About this exercise: What is needed is each line of the data below that holds the string "requests".

Collected data:

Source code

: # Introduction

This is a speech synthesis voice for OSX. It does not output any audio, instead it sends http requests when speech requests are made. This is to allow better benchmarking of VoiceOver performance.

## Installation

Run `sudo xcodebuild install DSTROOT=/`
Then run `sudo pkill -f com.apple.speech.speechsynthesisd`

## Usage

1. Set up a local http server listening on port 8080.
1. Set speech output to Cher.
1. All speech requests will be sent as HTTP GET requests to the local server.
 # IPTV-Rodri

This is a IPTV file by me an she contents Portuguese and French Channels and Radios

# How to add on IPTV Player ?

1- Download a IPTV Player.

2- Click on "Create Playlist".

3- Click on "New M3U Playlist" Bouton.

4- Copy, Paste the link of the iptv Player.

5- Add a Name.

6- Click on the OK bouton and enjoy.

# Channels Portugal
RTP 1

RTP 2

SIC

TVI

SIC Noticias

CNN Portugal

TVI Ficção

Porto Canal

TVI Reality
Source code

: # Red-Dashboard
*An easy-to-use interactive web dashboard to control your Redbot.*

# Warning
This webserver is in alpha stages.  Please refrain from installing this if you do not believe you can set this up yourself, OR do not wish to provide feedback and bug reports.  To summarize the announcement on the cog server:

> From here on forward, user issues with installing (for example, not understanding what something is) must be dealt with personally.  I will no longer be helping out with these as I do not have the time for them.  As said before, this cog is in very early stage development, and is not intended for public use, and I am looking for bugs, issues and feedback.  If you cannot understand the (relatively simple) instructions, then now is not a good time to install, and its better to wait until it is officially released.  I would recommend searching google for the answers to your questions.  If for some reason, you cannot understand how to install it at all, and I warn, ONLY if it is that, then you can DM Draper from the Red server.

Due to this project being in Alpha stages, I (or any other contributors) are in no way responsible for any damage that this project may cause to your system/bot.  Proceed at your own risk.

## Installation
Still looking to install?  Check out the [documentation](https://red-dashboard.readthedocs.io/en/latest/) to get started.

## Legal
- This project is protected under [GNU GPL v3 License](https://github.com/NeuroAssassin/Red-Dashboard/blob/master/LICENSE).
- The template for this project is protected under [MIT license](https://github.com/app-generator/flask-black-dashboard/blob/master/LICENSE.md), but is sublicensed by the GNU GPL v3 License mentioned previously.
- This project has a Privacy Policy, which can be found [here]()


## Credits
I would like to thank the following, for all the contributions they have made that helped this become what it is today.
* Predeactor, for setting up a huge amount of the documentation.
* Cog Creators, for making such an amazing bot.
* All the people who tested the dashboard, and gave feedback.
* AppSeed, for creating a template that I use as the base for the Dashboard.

Problem solution:
This is a speech synthesis voice for OSX. It does not output any audio, instead it sends http requests when speech requests are made. This is to allow better benchmarking of VoiceOver performance.
1. All speech requests will be sent as HTTP GET requests to the local server.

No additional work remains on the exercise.